So far, 2015 has been a good year for quality Bible aficionados. In February, we experienced the long awaited release of Schuyler’s ESV Quentel. Allan rolled out the NIV Proclamation Edition. Crossway released the Heirloom Wide Margin ESV. But perhaps more than anything, people have anticipated the production of the newest member of R. L. Allan’s list: The no. 63 Longprimer Sovereign.

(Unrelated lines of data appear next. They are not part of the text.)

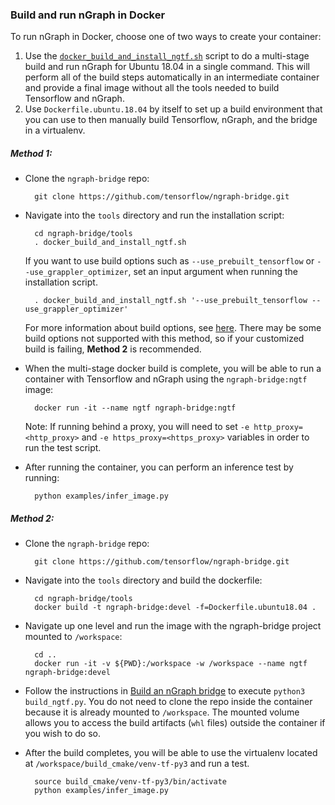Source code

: ### Build and run nGraph in Docker

To run nGraph in Docker, choose one of two ways to create your container:
  1. Use the [`docker_build_and_install_ngtf.sh`](docker_build_and_install_ngtf.sh) script to do a multi-stage build and run nGraph for Ubuntu 18.04 in a single command. 
     This will perform all of the build steps automatically in an intermediate container and provide a final image without all the tools needed to build Tensorflow and nGraph. 
  2. Use `Dockerfile.ubuntu.18.04` by itself to set up a build environment that you can use to then manually build Tensorflow, nGraph, and the bridge in a virtualenv. 

##### Method 1:

- Clone the `ngraph-bridge` repo:
  
        git clone https://github.com/tensorflow/ngraph-bridge.git
  
- Navigate into the `tools` directory and run the installation script:
  
        cd ngraph-bridge/tools
        . docker_build_and_install_ngtf.sh

  If you want to use build options such as `--use_prebuilt_tensorflow` or `--use_grappler_optimizer`, set an input argument when running the installation script.

        . docker_build_and_install_ngtf.sh '--use_prebuilt_tensorflow --use_grappler_optimizer'

  For more information about build options, see [here](/build_ngtf.py).
  There may be some build options not supported with this method, so if your customized build is failing, **Method 2** is recommended. 
  
- When the multi-stage docker build is complete, you will be able to run a container with Tensorflow and nGraph using the `ngraph-bridge:ngtf` image:

        docker run -it --name ngtf ngraph-bridge:ngtf
        
  Note: If running behind a proxy, you will need to set `-e http_proxy=<http_proxy>` and `-e https_proxy=<https_proxy>` variables in order to run the test script.

- After running the container, you can perform an inference test by running: 

        python examples/infer_image.py
  
##### Method 2:

- Clone the `ngraph-bridge` repo:

        git clone https://github.com/tensorflow/ngraph-bridge.git

- Navigate into the `tools` directory and build the dockerfile:

        cd ngraph-bridge/tools
        docker build -t ngraph-bridge:devel -f=Dockerfile.ubuntu18.04 .

- Navigate up one level and run the image with the ngraph-bridge project mounted to `/workspace`:  

        cd ..
        docker run -it -v ${PWD}:/workspace -w /workspace --name ngtf ngraph-bridge:devel

- Follow the instructions in [Build an nGraph bridge](/README.md#build-an-ngraph-bridge) to execute `python3 build_ngtf.py`.
  You do not need to clone the repo inside the container because it is already mounted to `/workspace`.
  The mounted volume allows you to access the build artifacts (`whl` files) outside the container if you wish to do so.
  
- After the build completes, you will be able to use the virtualenv located at `/workspace/build_cmake/venv-tf-py3` and run a test.

        source build_cmake/venv-tf-py3/bin/activate
        python examples/infer_image.py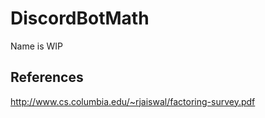# DiscordBotMath
Name is WIP


## References
http://www.cs.columbia.edu/~rjaiswal/factoring-survey.pdf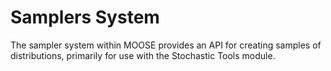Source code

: # Samplers System
The sampler system within MOOSE provides an API for creating samples of distributions, primarily for use with the Stochastic Tools module.
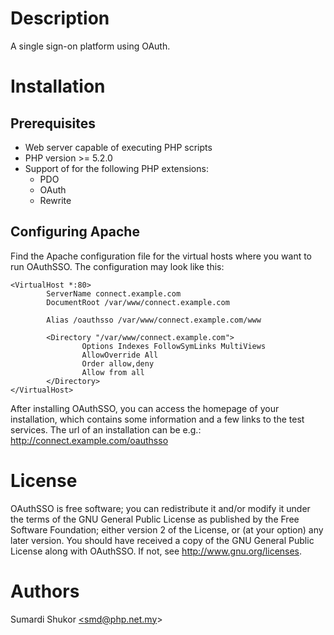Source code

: # Description
A single sign-on platform using OAuth.

# Installation

## Prerequisites
* Web server capable of executing PHP scripts
* PHP version >= 5.2.0
* Support of for the following PHP extensions:
	* PDO
	* OAuth
	* Rewrite

## Configuring Apache
Find the Apache configuration file for the virtual hosts where you want to run OAuthSSO. The configuration may look like this:


	<VirtualHost *:80>
	        ServerName connect.example.com
	        DocumentRoot /var/www/connect.example.com
	
	        Alias /oauthsso /var/www/connect.example.com/www
	        
	        <Directory "/var/www/connect.example.com">
                    Options Indexes FollowSymLinks MultiViews
                    AllowOverride All
                    Order allow,deny
                    Allow from all
            </Directory>
	</VirtualHost>
After installing OAuthSSO, you can access the homepage of your installation, which contains some information and a few links to the test services. The url of an installation can be e.g.:
	http://connect.example.com/oauthsso

# License
OAuthSSO is free software; you can redistribute it and/or modify it under the terms of the GNU General Public License as published by the Free Software Foundation; either version 2 of the License, or (at your option) any later version. You should have received a copy of the GNU General Public License along with OAuthSSO. If not, see http://www.gnu.org/licenses.

# Authors
Sumardi Shukor <a href="mailto:smd@.php.net.my">&lt;smd@php.net.my&gt;</a>

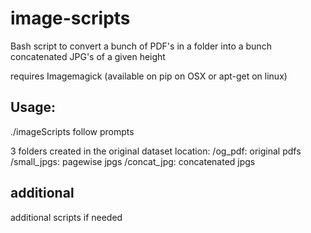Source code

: # image-scripts
Bash script to convert a bunch of PDF's in a folder into a bunch concatenated JPG's of a given height

requires Imagemagick (available on pip on OSX or apt-get on linux)

## Usage:
./imageScripts
follow prompts

3 folders created in the original dataset location:
/og_pdf:			original pdfs
/small_jpgs:		pagewise jpgs
/concat_jpg:		concatenated jpgs 

## additional
additional scripts if needed

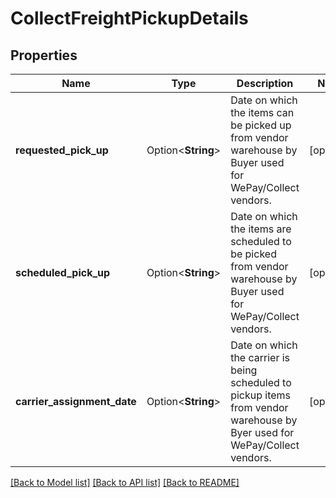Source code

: # CollectFreightPickupDetails

## Properties

Name | Type | Description | Notes
------------ | ------------- | ------------- | -------------
**requested_pick_up** | Option<**String**> | Date on which the items can be picked up from vendor warehouse by Buyer used for WePay/Collect vendors. | [optional]
**scheduled_pick_up** | Option<**String**> | Date on which the items are scheduled to be picked from vendor warehouse by Buyer used for WePay/Collect vendors. | [optional]
**carrier_assignment_date** | Option<**String**> | Date on which the carrier is being scheduled to pickup items from vendor warehouse by Byer used for WePay/Collect vendors. | [optional]

[[Back to Model list]](../README.md#documentation-for-models) [[Back to API list]](../README.md#documentation-for-api-endpoints) [[Back to README]](../README.md)


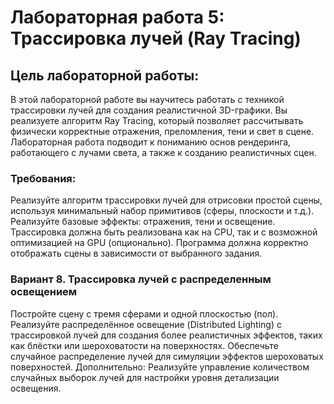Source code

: # Лабораторная работа 5: Трассировка лучей (Ray Tracing)

## Цель лабораторной работы:
В этой лабораторной работе вы научитесь работать с техникой трассировки лучей для
создания реалистичной 3D-графики. Вы реализуете алгоритм Ray Tracing, который позволяет
рассчитывать физически корректные отражения, преломления, тени и свет в сцене.
Лабораторная работа подводит к пониманию основ рендеринга, работающего с лучами
света, а также к созданию реалистичных сцен.

### Требования:
Реализуйте алгоритм трассировки лучей для отрисовки простой сцены, используя
минимальный набор примитивов (сферы, плоскости и т.д.).
Реализуйте базовые эффекты: отражения, тени и освещение.
Трассировка должна быть реализована как на CPU, так и с возможной оптимизацией на GPU
(опционально).
Программа должна корректно отображать сцены в зависимости от выбранного задания.

### Вариант 8. Трассировка лучей с распределенным освещением
Постройте сцену с тремя сферами и одной плоскостью (пол).
Реализуйте распределённое освещение (Distributed Lighting) с трассировкой лучей для
создания более реалистичных эффектов, таких как блёстки или шероховатости на
поверхностях.
Обеспечьте случайное распределение лучей для симуляции эффектов шероховатых
поверхностей.
Дополнительно: Реализуйте управление количеством случайных выборок лучей для
настройки уровня детализации освещения.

Some context is in order. Among goatskin Bibles, the Allan 53 Longprimer has probably held first place for some time, featuring (arguably) the best combination of quality and beauty, both inside and out. Developed by Oxford and first printed by Allan in 1952, it has been labeled as Allan’s bread and butter Bible, the crème de la crème of quality Bibles, sumptuous (Mr. Metcalfe’s adjective of choice!), and other culinary idioms–and for good reason (see my brief write-up here). In the words of Ian and Dominique Metcalfe, directors of R. L. Allan & Son Publishers,
It [the 53 Longprimer] is certainly our flagship Bible – and, incidentally, our best seller.
So when they decided to modify the 53 to create a newer and “better” edition, the 63, the gravity must not be lost on us. In other words, taking a favorite of many people for many years and then “improving it” is risky business. Granted, the 53 Longprimer will remain on the list; but still, it is a bold move to give “the best” a makeover and then add the moniker “Sovereign” at the end!
Here is the result of a simple google search for “sovereign”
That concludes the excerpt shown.